The site package path (see site-package-path in configuration docs) consists of several entries representing third-party packages.

  1. Site package path from a config file (if no CLI override is present) or CLI args.
  2. A site package path queried from a Python interpreter, if one could be found. See Environment Autoconfiguration for more information on finding interpreters.

Stub Files vs Source Files

A stub file is any file that ends with a .pyi file suffix. They have many uses, including adding typing to non-Python extension code, distributing typing information separate from implementation, or overriding an implementation with more accurate typing information.

A stub package is a second package corresponding to a regular package, with -stubs appended to its name. A -stubs package should only include stub files (.pyi), which override any .py or .pyi files in the non-stubs package.
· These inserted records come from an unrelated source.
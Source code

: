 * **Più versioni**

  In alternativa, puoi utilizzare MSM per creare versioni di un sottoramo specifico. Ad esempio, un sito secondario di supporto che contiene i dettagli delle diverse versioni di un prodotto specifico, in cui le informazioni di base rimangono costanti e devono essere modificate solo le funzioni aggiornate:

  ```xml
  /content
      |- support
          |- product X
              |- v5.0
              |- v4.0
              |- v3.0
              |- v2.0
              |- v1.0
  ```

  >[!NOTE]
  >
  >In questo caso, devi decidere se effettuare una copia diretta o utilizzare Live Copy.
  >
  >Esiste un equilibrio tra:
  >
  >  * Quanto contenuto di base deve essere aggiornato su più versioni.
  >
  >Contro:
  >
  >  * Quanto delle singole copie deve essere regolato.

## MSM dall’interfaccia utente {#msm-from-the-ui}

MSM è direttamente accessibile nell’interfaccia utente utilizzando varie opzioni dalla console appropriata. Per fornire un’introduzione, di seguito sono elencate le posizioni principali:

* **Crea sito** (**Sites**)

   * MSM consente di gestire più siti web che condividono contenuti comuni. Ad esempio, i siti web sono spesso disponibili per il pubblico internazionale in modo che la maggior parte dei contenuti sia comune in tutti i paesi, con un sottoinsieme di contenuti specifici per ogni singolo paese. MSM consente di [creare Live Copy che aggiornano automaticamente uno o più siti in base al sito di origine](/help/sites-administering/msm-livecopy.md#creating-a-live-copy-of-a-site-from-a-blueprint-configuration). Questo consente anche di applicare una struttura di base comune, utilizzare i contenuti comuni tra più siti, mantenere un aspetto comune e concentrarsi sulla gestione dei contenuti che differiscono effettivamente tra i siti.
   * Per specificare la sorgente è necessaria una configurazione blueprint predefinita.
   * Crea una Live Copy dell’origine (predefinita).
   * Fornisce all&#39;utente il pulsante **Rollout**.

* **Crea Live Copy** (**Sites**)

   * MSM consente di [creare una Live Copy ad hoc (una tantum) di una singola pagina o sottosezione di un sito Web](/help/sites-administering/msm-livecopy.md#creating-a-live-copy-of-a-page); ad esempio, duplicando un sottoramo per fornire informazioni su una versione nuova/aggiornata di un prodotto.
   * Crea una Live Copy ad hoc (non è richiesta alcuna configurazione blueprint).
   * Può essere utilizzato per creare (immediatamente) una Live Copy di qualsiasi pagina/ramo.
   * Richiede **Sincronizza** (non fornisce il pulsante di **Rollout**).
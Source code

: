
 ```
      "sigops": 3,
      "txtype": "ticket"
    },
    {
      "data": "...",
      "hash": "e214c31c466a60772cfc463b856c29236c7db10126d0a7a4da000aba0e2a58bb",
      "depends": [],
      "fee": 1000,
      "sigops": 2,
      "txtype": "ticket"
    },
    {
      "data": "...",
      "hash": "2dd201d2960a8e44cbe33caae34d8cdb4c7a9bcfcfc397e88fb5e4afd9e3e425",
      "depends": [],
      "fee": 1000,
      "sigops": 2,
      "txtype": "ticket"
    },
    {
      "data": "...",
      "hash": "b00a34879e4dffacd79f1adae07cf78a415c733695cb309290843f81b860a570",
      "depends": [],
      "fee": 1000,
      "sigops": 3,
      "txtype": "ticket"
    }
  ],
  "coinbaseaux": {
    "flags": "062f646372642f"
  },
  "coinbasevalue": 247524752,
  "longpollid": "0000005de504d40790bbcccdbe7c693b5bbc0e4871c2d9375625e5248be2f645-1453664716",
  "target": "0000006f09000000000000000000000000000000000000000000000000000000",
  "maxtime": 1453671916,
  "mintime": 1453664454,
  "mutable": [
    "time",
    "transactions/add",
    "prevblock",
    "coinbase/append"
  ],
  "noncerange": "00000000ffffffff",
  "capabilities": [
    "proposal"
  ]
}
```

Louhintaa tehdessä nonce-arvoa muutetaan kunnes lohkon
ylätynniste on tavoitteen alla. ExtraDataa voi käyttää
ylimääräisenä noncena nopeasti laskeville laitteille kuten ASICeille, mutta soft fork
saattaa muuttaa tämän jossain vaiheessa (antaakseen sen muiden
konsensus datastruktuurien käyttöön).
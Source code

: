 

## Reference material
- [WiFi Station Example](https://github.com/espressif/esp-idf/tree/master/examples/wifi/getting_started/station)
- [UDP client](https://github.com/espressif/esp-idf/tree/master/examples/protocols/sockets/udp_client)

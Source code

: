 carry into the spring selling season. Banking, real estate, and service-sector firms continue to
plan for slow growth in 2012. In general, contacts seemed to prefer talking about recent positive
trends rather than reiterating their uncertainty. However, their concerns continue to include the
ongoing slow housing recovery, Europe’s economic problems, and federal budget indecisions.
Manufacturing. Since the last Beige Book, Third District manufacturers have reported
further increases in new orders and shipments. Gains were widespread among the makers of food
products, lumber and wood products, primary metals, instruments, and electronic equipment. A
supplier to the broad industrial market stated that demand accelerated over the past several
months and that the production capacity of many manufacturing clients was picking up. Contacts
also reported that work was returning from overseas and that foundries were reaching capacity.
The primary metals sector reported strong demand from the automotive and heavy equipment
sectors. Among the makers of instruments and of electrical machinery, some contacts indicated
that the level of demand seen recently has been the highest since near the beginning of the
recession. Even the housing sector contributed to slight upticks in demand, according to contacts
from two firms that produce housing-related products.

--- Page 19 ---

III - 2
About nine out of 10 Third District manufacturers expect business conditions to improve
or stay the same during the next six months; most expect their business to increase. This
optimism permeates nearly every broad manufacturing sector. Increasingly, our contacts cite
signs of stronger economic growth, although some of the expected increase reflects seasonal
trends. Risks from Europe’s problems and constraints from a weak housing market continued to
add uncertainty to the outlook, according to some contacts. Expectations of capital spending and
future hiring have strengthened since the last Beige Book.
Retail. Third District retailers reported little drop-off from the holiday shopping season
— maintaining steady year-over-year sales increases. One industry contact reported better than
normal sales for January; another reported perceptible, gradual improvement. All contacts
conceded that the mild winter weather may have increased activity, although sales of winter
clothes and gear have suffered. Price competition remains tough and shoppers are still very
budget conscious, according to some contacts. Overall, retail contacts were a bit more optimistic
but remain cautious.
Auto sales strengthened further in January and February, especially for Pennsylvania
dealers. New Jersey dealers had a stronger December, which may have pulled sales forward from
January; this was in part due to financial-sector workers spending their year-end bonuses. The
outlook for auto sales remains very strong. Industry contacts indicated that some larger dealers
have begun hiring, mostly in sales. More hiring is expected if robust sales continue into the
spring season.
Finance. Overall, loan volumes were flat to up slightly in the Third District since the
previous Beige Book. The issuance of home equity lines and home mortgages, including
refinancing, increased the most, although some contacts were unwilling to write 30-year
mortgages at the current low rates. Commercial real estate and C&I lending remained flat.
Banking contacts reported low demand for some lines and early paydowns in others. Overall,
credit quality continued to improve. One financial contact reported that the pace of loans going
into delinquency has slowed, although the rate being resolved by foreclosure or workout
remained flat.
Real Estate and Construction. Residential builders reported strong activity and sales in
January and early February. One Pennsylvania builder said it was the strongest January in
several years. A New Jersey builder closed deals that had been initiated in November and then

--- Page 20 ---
These are preferred when available, since they contain the interfaces a library exposes to developers. An example of this includes the popular library pandas, and its stub package, pandas-stubs.

When importing from a non-stubs package, Pyrefly loads typing information from imports by first searching for a relevant -stubs package, then by looking at the non-stubs package's .pyi files, then falls back to a .py file. See Absolute Imports for details on when non-stubs packages are allowed to be used for types, and how you can override that behavior.

Editable Installs

When using static analysis tools with an editable install, the editable install should be configured to use .pth files that contain file paths (/project/src/module) rather than executable lines (started with import) that install import hooks. See setuptools doc and PEP 660 for more information.
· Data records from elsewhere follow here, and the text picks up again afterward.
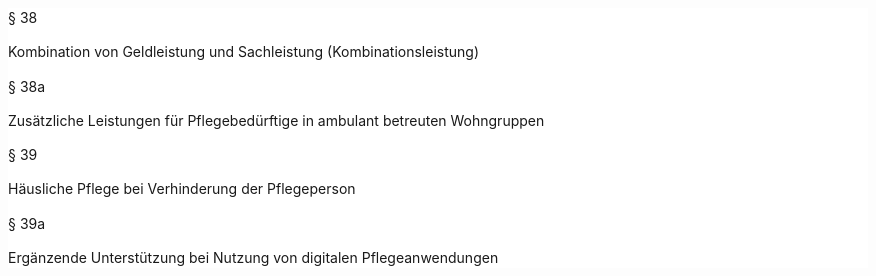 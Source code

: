 </tr>

<tr>

<td style align="left" valign="top" charoff="50">

§ 38

</td>

<td style align="left" valign="top" charoff="50">

Kombination von Geldleistung und Sachleistung (Kombinationsleistung)

</td>

</tr>

<tr>

<td style align="left" valign="top" charoff="50">

§ 38a

</td>

<td style align="left" valign="top" charoff="50">

Zusätzliche Leistungen für Pflegebedürftige in ambulant betreuten
Wohngruppen

</td>

</tr>

<tr>

<td style align="left" valign="top" charoff="50">

§ 39

</td>

<td style align="left" valign="top" charoff="50">

Häusliche Pflege bei Verhinderung der Pflegeperson

</td>

</tr>

<tr>

<td style align="left" valign="top" charoff="50">

§ 39a

</td>

<td style align="left" valign="top" charoff="50">

Ergänzende Unterstützung bei Nutzung von digitalen Pflegeanwendungen

</td>
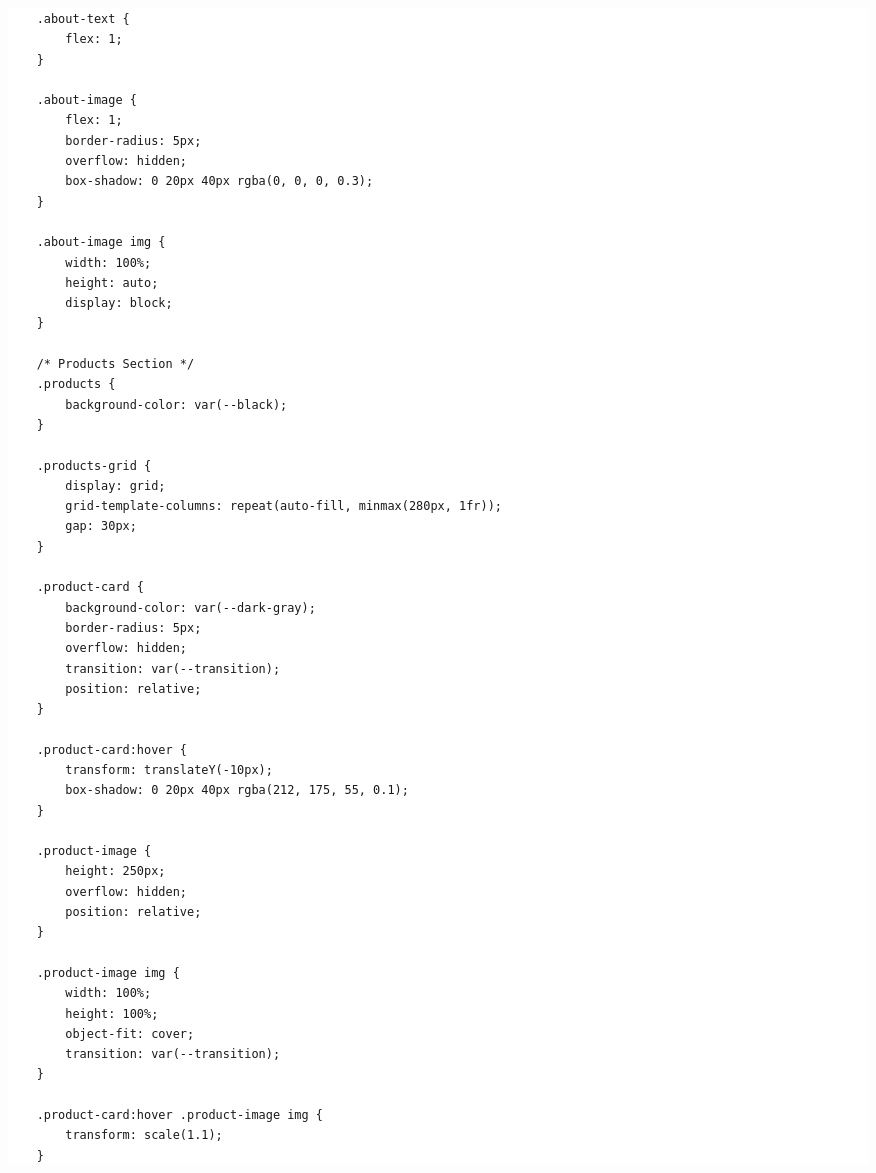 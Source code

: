         .about-text {
            flex: 1;
        }

        .about-image {
            flex: 1;
            border-radius: 5px;
            overflow: hidden;
            box-shadow: 0 20px 40px rgba(0, 0, 0, 0.3);
        }

        .about-image img {
            width: 100%;
            height: auto;
            display: block;
        }

        /* Products Section */
        .products {
            background-color: var(--black);
        }

        .products-grid {
            display: grid;
            grid-template-columns: repeat(auto-fill, minmax(280px, 1fr));
            gap: 30px;
        }

        .product-card {
            background-color: var(--dark-gray);
            border-radius: 5px;
            overflow: hidden;
            transition: var(--transition);
            position: relative;
        }

        .product-card:hover {
            transform: translateY(-10px);
            box-shadow: 0 20px 40px rgba(212, 175, 55, 0.1);
        }

        .product-image {
            height: 250px;
            overflow: hidden;
            position: relative;
        }

        .product-image img {
            width: 100%;
            height: 100%;
            object-fit: cover;
            transition: var(--transition);
        }

        .product-card:hover .product-image img {
            transform: scale(1.1);
        }
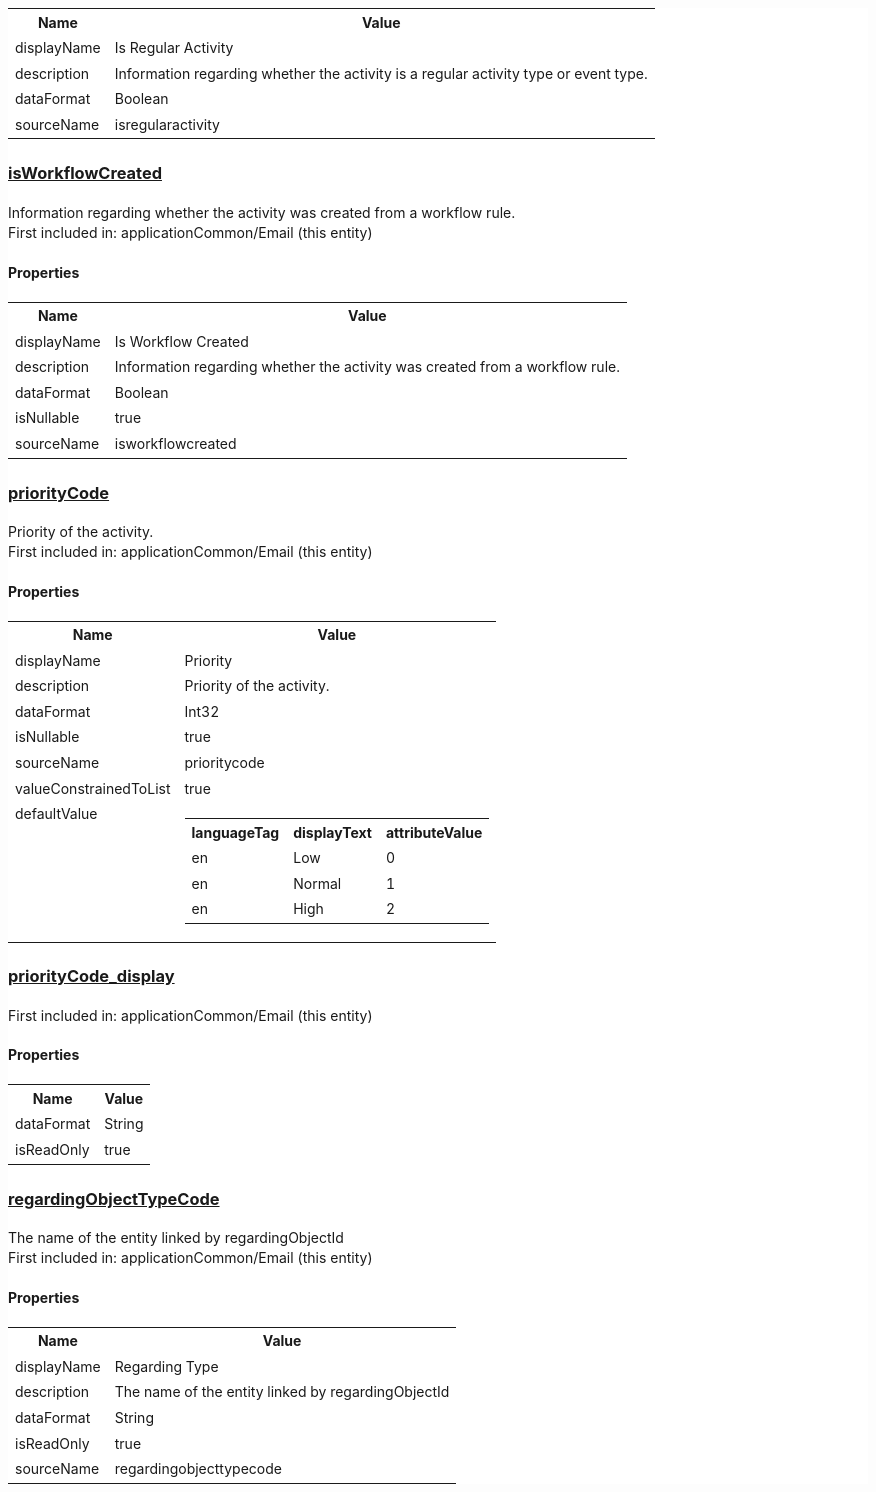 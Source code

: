 <table><tr><th>Name</th><th>Value</th></tr><tr><td>displayName</td><td>Is Regular Activity</td></tr><tr><td>description</td><td>Information regarding whether the activity is a regular activity type or event type.</td></tr><tr><td>dataFormat</td><td>Boolean</td></tr><tr><td>sourceName</td><td>isregularactivity</td></tr></table>

### <a href=#isWorkflowCreated name="isWorkflowCreated">isWorkflowCreated</a>

Information regarding whether the activity was created from a workflow rule.  
First included in: applicationCommon/Email (this entity)  

#### Properties

<table><tr><th>Name</th><th>Value</th></tr><tr><td>displayName</td><td>Is Workflow Created</td></tr><tr><td>description</td><td>Information regarding whether the activity was created from a workflow rule.</td></tr><tr><td>dataFormat</td><td>Boolean</td></tr><tr><td>isNullable</td><td>true</td></tr><tr><td>sourceName</td><td>isworkflowcreated</td></tr></table>

### <a href=#priorityCode name="priorityCode">priorityCode</a>

Priority of the activity.  
First included in: applicationCommon/Email (this entity)  

#### Properties

<table><tr><th>Name</th><th>Value</th></tr><tr><td>displayName</td><td>Priority</td></tr><tr><td>description</td><td>Priority of the activity.</td></tr><tr><td>dataFormat</td><td>Int32</td></tr><tr><td>isNullable</td><td>true</td></tr><tr><td>sourceName</td><td>prioritycode</td></tr><tr><td>valueConstrainedToList</td><td>true</td></tr><tr><td>defaultValue</td><td><table><tr><th>languageTag</th><th>displayText</th><th>attributeValue</th></tr><tr><td>en</td><td>Low</td><td>0</td></tr><tr><td>en</td><td>Normal</td><td>1</td></tr><tr><td>en</td><td>High</td><td>2</td></tr></table></td></tr></table>

### <a href=#priorityCode_display name="priorityCode_display">priorityCode_display</a>

First included in: applicationCommon/Email (this entity)  

#### Properties

<table><tr><th>Name</th><th>Value</th></tr><tr><td>dataFormat</td><td>String</td></tr><tr><td>isReadOnly</td><td>true</td></tr></table>

### <a href=#regardingObjectTypeCode name="regardingObjectTypeCode">regardingObjectTypeCode</a>

The name of the entity linked by regardingObjectId  
First included in: applicationCommon/Email (this entity)  

#### Properties

<table><tr><th>Name</th><th>Value</th></tr><tr><td>displayName</td><td>Regarding Type</td></tr><tr><td>description</td><td>The name of the entity linked by regardingObjectId</td></tr><tr><td>dataFormat</td><td>String</td></tr><tr><td>isReadOnly</td><td>true</td></tr><tr><td>sourceName</td><td>regardingobjecttypecode</td></tr></table>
Import hooks can provide an editable installation that offers a more accurate representation of the actual installation environment. However, since resolving module locations through an import hook requires executing Python code at runtime, they are incompatible with Pyrefly and other static analysis tools that operate without code execution. Consequently, when an editable install is configured to use import hooks, Pyrefly will be unable to automatically locate and analyze the corresponding source files, resulting in incomplete type checking and code analysis.

Setuptools build system uses import hooks by default for editable installations. To ensure compatibility between setuptools-based editable installs and Pyrefly, setuptools must be configured to use path-based .pth files instead. This configuration should be performed through the build frontend (such as pip) by specifying the appropriate options during installation or in the project's configuration files.

uv with setuptools

When using uv with setuptools, uv can be configured to avoid import hooks.
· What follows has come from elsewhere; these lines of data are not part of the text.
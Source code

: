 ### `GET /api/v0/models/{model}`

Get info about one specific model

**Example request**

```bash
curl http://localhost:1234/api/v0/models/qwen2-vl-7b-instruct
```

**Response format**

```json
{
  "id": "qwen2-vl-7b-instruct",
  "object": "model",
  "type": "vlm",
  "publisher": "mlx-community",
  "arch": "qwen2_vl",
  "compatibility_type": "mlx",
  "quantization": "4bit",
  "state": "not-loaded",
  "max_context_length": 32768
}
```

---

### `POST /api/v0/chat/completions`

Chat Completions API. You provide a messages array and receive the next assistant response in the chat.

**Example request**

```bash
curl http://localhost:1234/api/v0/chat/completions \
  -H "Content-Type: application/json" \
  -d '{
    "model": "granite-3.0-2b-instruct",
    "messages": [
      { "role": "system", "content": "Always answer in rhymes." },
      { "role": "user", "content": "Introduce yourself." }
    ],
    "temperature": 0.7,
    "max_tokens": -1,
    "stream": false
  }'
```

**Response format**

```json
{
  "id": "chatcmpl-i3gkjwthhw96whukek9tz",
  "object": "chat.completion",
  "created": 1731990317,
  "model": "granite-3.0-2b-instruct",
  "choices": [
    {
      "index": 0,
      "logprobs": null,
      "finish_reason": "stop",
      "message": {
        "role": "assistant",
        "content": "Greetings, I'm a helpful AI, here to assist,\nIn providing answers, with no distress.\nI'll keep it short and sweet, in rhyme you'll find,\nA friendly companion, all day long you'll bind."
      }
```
NOTE: The uv_build backend always uses path-based .pth files.

pip with setuptools

When using pip with setuptools-based projects, there are two ways to avoid import hooks: compat mode and strict mode.

Hatch / Hatchling

Hatchling uses path-based .pth files by default. It will only use import hooks if you set dev-mode-exact to true.

PDM

PDM uses path-based .pth files by default. It will only use import hooks if you set editable-backend to "editables".

Poetry / Poetry-core

Poetry-core backend always uses path-based .pth files.

Debugging Import Issues

Pyrefly has a dump-config command that dumps the import-related config options it is using for each file it is checking. To use it, simply replace check with dump-config in your command-line invocation.